- Material shown

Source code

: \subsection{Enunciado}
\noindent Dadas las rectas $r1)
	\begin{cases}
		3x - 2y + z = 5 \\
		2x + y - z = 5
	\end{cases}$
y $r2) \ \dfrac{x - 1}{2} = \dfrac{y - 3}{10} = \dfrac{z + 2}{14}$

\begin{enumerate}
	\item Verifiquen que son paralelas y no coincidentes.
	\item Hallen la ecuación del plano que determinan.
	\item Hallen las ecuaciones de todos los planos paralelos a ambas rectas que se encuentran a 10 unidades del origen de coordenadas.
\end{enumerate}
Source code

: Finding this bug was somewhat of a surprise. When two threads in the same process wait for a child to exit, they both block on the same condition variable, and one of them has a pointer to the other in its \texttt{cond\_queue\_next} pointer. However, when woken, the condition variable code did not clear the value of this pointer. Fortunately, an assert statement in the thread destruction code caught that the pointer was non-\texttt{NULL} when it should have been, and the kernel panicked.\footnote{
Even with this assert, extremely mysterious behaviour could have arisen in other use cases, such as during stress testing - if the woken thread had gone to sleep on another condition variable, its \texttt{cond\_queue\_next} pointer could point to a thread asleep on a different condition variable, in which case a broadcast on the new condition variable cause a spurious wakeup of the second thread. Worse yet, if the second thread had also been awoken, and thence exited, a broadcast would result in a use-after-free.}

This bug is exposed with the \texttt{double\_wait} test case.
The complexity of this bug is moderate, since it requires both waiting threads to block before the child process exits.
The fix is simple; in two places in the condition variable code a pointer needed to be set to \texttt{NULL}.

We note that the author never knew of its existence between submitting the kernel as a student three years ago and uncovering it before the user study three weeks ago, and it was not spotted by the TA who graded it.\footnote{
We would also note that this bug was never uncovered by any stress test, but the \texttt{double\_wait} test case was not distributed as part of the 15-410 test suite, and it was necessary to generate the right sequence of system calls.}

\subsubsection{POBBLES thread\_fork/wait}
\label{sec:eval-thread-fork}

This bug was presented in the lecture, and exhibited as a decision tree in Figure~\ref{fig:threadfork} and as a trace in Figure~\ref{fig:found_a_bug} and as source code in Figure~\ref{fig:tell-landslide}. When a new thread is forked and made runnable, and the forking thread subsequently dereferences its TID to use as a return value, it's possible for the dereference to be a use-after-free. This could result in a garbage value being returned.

- Problem requirements
Would you please copy, word for word, everything above from the line containing "origen de coordenadas." down to the line containing "Finding this bug", those two lines included?

- Result
	\item Hallen las ecuaciones de todos los planos paralelos a ambas rectas que se encuentran a 10 unidades del origen de coordenadas.
\end{enumerate}
Source code

: Finding this bug was somewhat of a surprise. When two threads in the same process wait for a child to exit, they both block on the same condition variable, and one of them has a pointer to the other in its \texttt{cond\_queue\_next} pointer. However, when woken, the condition variable code did not clear the value of this pointer. Fortunately, an assert statement in the thread destruction code caught that the pointer was non-\texttt{NULL} when it should have been, and the kernel panicked.\footnote{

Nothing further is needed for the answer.